I’m a friend of open trade. We shouldn’t have restrictions and we shouldn’t have governmental subsidies. We need openness and not protection because if we start with protection, then the others start with protection, and that’s bad. But IT, in particular software, is too important for Europe to have only one SAP. Where I see opportunities for Europe in future is, for example, in the area of embedded systems. In Europe we have a strong culture of companies in various manufacturing sectors, such as automotive. There are many people with talents in mechanics, electrodynamics and complex physical systems. European manufacturers are hiring more and more software developers. Take car makers, for instance. Look at how much software is now required to run cars. Embedded systems will be a big opportunity for Europe.
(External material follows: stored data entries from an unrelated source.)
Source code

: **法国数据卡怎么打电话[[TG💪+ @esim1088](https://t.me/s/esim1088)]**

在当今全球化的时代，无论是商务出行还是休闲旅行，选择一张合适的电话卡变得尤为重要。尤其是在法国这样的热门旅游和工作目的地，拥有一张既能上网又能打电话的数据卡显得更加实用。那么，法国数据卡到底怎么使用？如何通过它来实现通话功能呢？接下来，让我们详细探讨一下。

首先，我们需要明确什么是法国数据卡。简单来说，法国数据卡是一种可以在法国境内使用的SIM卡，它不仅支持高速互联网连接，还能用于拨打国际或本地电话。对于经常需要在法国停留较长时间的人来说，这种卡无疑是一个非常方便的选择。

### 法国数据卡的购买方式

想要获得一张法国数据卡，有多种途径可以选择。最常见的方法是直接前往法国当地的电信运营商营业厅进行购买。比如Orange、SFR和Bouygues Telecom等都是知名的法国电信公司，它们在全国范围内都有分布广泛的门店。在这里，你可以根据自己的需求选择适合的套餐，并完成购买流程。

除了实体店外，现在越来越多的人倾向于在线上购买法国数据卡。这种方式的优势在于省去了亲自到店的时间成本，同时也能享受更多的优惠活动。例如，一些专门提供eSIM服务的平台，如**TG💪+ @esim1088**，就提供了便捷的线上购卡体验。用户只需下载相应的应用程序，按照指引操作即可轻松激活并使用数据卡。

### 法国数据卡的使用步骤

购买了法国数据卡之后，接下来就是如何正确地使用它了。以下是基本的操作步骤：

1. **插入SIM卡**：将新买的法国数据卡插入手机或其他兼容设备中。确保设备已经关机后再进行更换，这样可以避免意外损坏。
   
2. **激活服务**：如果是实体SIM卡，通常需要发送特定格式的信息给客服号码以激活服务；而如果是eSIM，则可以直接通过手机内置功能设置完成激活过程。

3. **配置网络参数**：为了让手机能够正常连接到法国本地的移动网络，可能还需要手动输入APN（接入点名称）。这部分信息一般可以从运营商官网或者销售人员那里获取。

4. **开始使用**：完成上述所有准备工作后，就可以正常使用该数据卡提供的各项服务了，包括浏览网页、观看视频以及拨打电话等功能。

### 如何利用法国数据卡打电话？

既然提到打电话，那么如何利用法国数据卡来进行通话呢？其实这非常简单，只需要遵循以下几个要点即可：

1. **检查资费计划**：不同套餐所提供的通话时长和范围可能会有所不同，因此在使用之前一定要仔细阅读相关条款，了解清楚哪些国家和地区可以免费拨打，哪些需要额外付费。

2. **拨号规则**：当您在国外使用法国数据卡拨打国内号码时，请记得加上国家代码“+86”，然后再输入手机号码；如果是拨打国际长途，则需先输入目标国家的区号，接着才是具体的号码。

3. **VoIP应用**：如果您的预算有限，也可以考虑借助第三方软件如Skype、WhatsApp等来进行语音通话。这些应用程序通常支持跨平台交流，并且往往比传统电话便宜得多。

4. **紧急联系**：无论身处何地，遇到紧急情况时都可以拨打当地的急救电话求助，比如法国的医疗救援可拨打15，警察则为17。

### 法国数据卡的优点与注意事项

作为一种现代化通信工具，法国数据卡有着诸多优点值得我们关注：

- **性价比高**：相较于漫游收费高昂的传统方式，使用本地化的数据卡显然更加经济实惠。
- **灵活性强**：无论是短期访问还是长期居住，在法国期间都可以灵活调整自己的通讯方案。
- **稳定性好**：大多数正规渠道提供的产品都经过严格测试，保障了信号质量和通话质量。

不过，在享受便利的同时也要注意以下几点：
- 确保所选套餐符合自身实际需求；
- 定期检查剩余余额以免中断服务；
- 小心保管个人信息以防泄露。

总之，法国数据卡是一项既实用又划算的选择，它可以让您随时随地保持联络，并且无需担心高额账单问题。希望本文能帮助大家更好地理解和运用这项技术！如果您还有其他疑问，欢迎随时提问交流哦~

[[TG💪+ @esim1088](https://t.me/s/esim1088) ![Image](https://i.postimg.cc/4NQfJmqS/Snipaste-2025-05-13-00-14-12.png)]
It combines software development and the other areas in which Europe is strong.

SAP has been moving into growth markets, such as China and India. Will you be building up your development resources there?

We are investing in China and India. In China, our focus is more on support; in India, it’s more on development. This will continue.

How is your small and medium-size business offering developing?

We are growing faster in this segment than in the others. That’s good news. Hosting is definitely one direction, but what the market really needs is a pre-integrated, predefined software stack. We’re doing exactly this. Instead of giving customers the entire flexibility and choice, we’re offering a few pre-integrated and predefined solutions. It’s simpler and cheaper. That’s what these customers want.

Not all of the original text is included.